By the way, President Obama is NOT a liberal – he’s a centrist who’s policies have pretty much all been to the right of Nixon’s. You don’t realize how ignorant you sound when you don’t even know what sort of polices belong to what sort of political philosophies…
Gyges,
Re Naked Lunch: I only saw the movie – admittedly not exactly sober… – but it seemed pretty weird to me… and not really Roco’s kind of thing. 😉
Slart,
Political philosophies aren’t a point on a line, they’re a location in multidimensional space with axes that include economic, social, and structural, issues (several in each category). Fascism and USSR style Socialism (which is what Roco usually seems to mean by Socialism) share several coordinates, and wildly differ on others. Of course, you can find common ground between any two political systems.
For instance, I’m pretty sure most Americans wouldn’t find anything amiss with this statement, “State intervention in economic production arises only when private initiative is lacking or insufficient, or when the political interests of the State are involved.” Which happens in the Doctrine of Fascism.
The point being, if you limit yourself to one axis or another, you can claim with equal validity (depending on the axis you choose) that Socialism and Fascism are closely related or that they’re at opposite ends.
Roco: ” the difference between fascism and socialism is very small as practised by the Nazis”
—-
What on earth are you talking about?
For one difference instead of the chicken-in-every-pot socialist thing there was that Jew-in-every-oven Nazi thing.
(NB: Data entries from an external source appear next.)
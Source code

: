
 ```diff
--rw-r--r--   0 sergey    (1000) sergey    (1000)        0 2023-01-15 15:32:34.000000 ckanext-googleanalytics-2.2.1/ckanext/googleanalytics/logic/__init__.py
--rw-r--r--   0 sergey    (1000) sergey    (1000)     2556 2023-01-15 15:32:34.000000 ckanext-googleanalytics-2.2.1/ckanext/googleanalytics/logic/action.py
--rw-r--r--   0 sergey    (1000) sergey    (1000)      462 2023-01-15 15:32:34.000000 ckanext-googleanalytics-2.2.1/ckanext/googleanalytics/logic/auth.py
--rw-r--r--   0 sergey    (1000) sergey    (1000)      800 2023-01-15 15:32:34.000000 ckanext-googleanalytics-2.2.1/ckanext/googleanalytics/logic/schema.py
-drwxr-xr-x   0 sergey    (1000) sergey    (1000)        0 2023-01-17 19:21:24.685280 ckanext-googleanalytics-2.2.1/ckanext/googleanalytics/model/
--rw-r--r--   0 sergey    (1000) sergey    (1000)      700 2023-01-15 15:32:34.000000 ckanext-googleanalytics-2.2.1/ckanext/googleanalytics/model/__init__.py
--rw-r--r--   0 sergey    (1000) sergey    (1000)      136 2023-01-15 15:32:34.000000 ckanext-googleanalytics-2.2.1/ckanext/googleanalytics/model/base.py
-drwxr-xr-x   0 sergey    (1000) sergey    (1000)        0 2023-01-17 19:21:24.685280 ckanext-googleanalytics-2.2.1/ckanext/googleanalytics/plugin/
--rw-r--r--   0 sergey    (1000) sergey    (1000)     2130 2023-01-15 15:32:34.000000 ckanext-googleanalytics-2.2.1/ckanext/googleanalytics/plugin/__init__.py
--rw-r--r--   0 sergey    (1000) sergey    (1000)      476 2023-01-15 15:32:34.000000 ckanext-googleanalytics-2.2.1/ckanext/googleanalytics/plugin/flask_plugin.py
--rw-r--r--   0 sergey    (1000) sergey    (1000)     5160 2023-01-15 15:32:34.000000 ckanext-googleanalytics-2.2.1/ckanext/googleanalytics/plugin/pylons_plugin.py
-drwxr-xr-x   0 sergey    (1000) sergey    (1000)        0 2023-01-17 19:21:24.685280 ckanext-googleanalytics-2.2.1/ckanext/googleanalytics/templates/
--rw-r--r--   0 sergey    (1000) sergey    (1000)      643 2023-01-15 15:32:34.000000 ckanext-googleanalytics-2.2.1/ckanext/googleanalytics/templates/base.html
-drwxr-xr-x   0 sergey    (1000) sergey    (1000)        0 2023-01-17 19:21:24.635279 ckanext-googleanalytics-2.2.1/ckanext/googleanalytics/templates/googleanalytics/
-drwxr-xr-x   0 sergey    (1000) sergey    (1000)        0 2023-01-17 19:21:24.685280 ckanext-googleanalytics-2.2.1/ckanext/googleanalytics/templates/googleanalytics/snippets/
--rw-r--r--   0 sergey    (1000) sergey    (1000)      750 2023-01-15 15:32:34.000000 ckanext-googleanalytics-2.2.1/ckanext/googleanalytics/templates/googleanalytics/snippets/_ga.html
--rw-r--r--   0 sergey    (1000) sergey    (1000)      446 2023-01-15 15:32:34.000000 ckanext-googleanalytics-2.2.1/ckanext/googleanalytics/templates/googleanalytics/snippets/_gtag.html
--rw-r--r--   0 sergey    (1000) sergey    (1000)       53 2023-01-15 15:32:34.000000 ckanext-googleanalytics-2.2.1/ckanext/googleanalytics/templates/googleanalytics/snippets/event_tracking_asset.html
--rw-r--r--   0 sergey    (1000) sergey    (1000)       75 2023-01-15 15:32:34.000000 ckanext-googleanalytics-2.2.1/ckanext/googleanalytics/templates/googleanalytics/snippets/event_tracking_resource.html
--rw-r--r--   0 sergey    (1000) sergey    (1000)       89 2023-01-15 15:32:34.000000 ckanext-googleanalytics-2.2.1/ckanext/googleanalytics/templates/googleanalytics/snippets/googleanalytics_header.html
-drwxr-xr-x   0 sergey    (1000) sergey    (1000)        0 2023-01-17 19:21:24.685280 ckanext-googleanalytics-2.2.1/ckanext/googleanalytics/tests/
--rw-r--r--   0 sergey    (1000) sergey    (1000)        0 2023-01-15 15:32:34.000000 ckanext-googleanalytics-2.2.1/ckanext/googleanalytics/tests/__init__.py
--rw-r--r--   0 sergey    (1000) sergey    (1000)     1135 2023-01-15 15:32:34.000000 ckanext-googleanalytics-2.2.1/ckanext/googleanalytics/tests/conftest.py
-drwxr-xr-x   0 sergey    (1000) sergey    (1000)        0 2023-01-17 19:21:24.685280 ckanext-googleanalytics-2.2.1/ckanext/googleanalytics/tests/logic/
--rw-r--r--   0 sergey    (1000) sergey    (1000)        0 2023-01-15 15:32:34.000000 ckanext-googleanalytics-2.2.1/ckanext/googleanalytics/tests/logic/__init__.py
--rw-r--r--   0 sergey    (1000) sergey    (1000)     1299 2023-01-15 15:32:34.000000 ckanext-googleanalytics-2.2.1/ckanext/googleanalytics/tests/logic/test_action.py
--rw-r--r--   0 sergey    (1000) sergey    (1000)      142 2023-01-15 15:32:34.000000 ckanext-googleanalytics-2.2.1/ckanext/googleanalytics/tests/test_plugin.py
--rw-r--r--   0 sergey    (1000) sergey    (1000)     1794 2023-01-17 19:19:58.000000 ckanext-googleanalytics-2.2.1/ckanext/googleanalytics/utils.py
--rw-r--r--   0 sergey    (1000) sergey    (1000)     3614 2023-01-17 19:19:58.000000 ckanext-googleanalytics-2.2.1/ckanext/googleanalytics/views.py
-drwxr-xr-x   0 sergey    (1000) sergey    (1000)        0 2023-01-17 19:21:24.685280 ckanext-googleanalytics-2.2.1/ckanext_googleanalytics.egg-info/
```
Maybe you are the one that needs to read a book instead of Gyges.
From that old standby Wikipedia (which is easily as good as any other encyclopedia IMO):
“Socialism /ˈsoʊʃəlɪzəm/ is an economic system in which the means of production are either state owned or commonly owned and controlled cooperatively; or a political philosophy advocating such a system.[1] As a form of social organization, socialism is based on co-operative social relations and self-management; relatively equal power-relations and the reduction or elimination of hierarchy in the management of economic and political affairs.”
“Fascism ( /ˈfæʃɪzəm/) is a radical, authoritarian nationalist political ideology.[1][2] It advocates the creation of a totalitarian single-party state that seeks the mass mobilization of a nation through indoctrination, physical education, and family policy (such as eugenics).[3]
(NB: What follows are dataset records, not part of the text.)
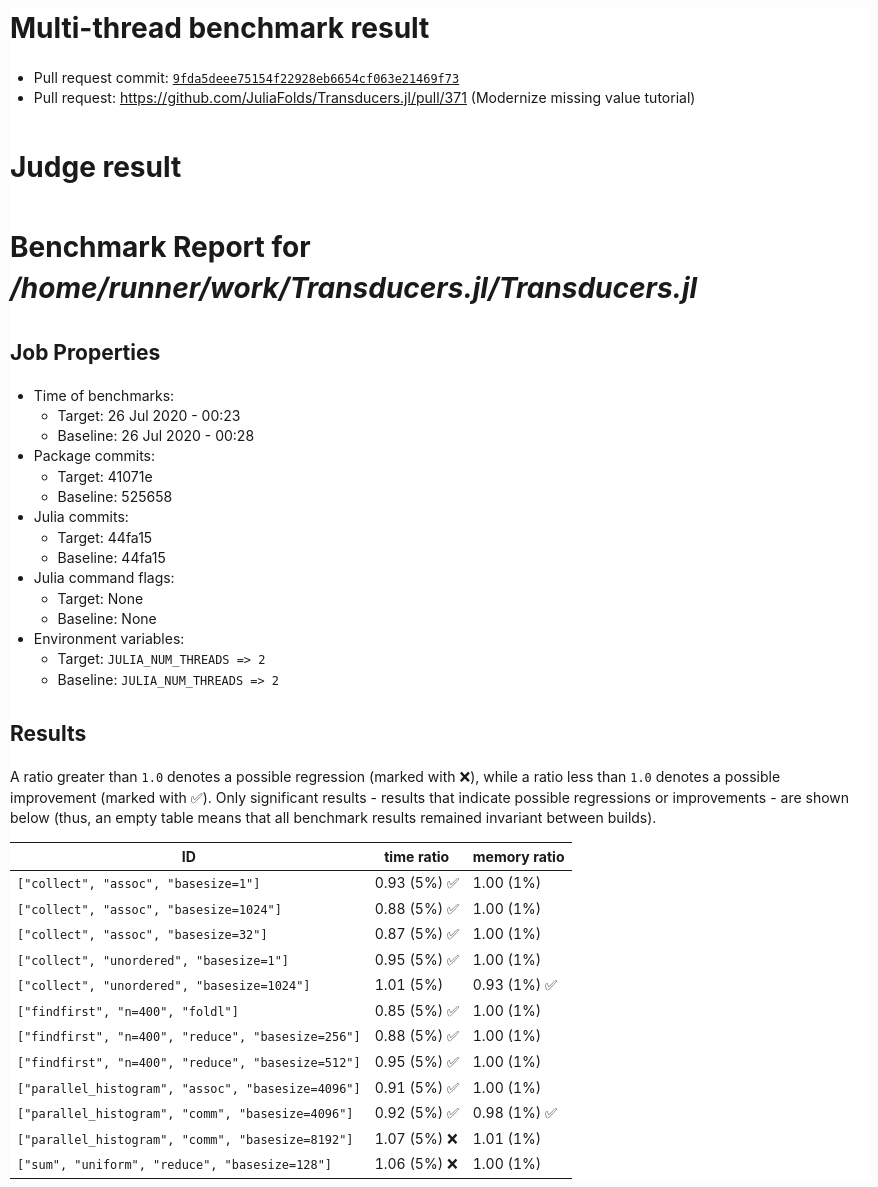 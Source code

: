 # Multi-thread benchmark result

* Pull request commit: [`9fda5deee75154f22928eb6654cf063e21469f73`](https://github.com/JuliaFolds/Transducers.jl/commit/9fda5deee75154f22928eb6654cf063e21469f73)
* Pull request: <https://github.com/JuliaFolds/Transducers.jl/pull/371> (Modernize missing value tutorial)

# Judge result
# Benchmark Report for */home/runner/work/Transducers.jl/Transducers.jl*

## Job Properties
* Time of benchmarks:
    - Target: 26 Jul 2020 - 00:23
    - Baseline: 26 Jul 2020 - 00:28
* Package commits:
    - Target: 41071e
    - Baseline: 525658
* Julia commits:
    - Target: 44fa15
    - Baseline: 44fa15
* Julia command flags:
    - Target: None
    - Baseline: None
* Environment variables:
    - Target: `JULIA_NUM_THREADS => 2`
    - Baseline: `JULIA_NUM_THREADS => 2`

## Results
A ratio greater than `1.0` denotes a possible regression (marked with :x:), while a ratio less
than `1.0` denotes a possible improvement (marked with :white_check_mark:). Only significant results - results
that indicate possible regressions or improvements - are shown below (thus, an empty table means that all
benchmark results remained invariant between builds).

| ID                                                  | time ratio                   | memory ratio                 |
|-----------------------------------------------------|------------------------------|------------------------------|
| `["collect", "assoc", "basesize=1"]`                | 0.93 (5%) :white_check_mark: |                   1.00 (1%)  |
| `["collect", "assoc", "basesize=1024"]`             | 0.88 (5%) :white_check_mark: |                   1.00 (1%)  |
| `["collect", "assoc", "basesize=32"]`               | 0.87 (5%) :white_check_mark: |                   1.00 (1%)  |
| `["collect", "unordered", "basesize=1"]`            | 0.95 (5%) :white_check_mark: |                   1.00 (1%)  |
| `["collect", "unordered", "basesize=1024"]`         |                   1.01 (5%)  | 0.93 (1%) :white_check_mark: |
| `["findfirst", "n=400", "foldl"]`                   | 0.85 (5%) :white_check_mark: |                   1.00 (1%)  |
| `["findfirst", "n=400", "reduce", "basesize=256"]`  | 0.88 (5%) :white_check_mark: |                   1.00 (1%)  |
| `["findfirst", "n=400", "reduce", "basesize=512"]`  | 0.95 (5%) :white_check_mark: |                   1.00 (1%)  |
| `["parallel_histogram", "assoc", "basesize=4096"]`  | 0.91 (5%) :white_check_mark: |                   1.00 (1%)  |
| `["parallel_histogram", "comm", "basesize=4096"]`   | 0.92 (5%) :white_check_mark: | 0.98 (1%) :white_check_mark: |
| `["parallel_histogram", "comm", "basesize=8192"]`   |                1.07 (5%) :x: |                   1.01 (1%)  |
| `["sum", "uniform", "reduce", "basesize=128"]`      |                1.06 (5%) :x: |                   1.00 (1%)  |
Fascists seek to purge forces, ideas, people, and systems deemed to be the cause of decadence and degeneration, and to produce their nation’s rebirth based on commitment to the national community based on organic unity, in which individuals are bound together by suprapersonal connections of ancestry, culture, and blood.[4] Fascists believe that a nation requires strong leadership, singular collective identity, and the will and ability to commit violence and wage war in order to keep the nation strong.[5] Fascist governments forbid and suppress opposition to the state.
…In economics, fascists oppose liberalism (as a bourgeois movement) and Marxism (as a proletarian movement) for being class-based movements.[19] Fascists present their ideology as that of an economically trans-class movement that promotes resolving economic class conflict to secure national solidarity.[20] They support a regulated, multi-class, integrated national economic system.[21] Fascist economics supports the existence of private property, the existence of a market economy and the use of the profit motive,[22] however state directed,[23] as they reject laissez-faire.”